In entrambi i casi, l’umanista veneziano aveva sentito la necessità di allestire un testo che fosse basato sull’analisi di manoscritti autorevoli e contemporaneamente corretto nella sua struttura linguistica.
Tale esigenza portò Bembo ad approntare uno scrupoloso esame filologico dei codici da lui collazionati per l’allestimento delle due stampe.
Nel caso di Petrarca, in particolare, l’umanista ricorse, almeno nel processo di revisione, agli autografi petrarcheschi allora custoditi a Padova da Gaspare e Daniele Santasofia e più tardi entrati in suo possesso.
Allo stesso modo, nell’allestimento delle Terze rime (titolo dato per l’occasione dal curatore all’opera di Dante) Bembo utilizzò il manoscritto, posseduto nella biblioteca di famiglia, che Boccaccio aveva donato a Petrarca e che costituisce oggi il codice Vaticano Latino 3199.

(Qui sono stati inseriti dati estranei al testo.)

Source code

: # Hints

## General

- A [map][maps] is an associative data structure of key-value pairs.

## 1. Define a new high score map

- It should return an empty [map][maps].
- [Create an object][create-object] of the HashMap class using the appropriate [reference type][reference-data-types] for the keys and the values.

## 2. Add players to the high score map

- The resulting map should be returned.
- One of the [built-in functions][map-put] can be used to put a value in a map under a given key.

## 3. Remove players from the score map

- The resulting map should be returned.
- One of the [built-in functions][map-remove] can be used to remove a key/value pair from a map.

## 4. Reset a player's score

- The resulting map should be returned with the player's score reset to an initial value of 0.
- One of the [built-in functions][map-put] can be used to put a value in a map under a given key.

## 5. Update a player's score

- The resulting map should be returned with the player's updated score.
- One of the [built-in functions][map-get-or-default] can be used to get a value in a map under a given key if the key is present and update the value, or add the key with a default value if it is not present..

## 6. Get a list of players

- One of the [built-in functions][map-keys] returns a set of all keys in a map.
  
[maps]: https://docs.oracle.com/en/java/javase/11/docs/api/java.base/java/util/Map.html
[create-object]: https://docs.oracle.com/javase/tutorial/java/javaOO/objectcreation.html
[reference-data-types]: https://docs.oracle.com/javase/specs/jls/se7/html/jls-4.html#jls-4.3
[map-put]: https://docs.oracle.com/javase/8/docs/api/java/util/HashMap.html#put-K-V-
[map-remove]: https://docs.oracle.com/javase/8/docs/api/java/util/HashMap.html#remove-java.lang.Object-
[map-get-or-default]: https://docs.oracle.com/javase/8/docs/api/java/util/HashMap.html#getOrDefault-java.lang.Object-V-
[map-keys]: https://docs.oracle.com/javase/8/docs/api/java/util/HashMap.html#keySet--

Entrambe le edizioni curate da Bembo conobbero un successo eccezionale, formando insieme uno dei veicoli trainanti della riforma linguistica concepita dall’umanista veneziano.
#9.3
Nonostante il favore altissimo con il quale vennero generalmente accolte le aldine volgari, non mancarono le critiche di alcuni studiosi, causate in prevalenza dall’assenza nelle edizioni di apparati esegetici e dall’uso rivoluzionario dei segni diacritici e della interpunzione (apostrofo, punto e virgola, accenti).
Questi elementi erano già stati utilizzati da Aldo negli enchiridi latini, ma mai impiegati in edizioni volgari, il che disorientò più di un lettore abituato a ben altra tipologia di libro tipografico.
In particolare, l’edizione di Petrarca fu mira di aspri attacchi da parte di coloro che negavano l’attendibilità del testo.
In risposta a tali critiche alla fine dell’edizione fu aggiunto un fascicolo, non sempre reperibile negli esemplari sopravvissuti, contenente un avviso ai lettori firmato da Aldo, ma dietro il quale non si celava altri che il curatore dell’opera.
In esso si ribadiva la validità del metodo filologico su cui si basava l’edizione, dimostrando l’autografia delle fonti e discutendo inoltre numerose problematiche linguistiche e grafiche.
Questo breve ma denso documento è una testimonianza perfetta del significato effettivo della collaborazione tra due umanisti del calibro di Manuzio e Bembo: un sodalizio virtuoso che, attraverso le scrupolose attenzioni filologiche e la raffinata cura editoriale, elevò la letteratura volgare al ruolo di classico.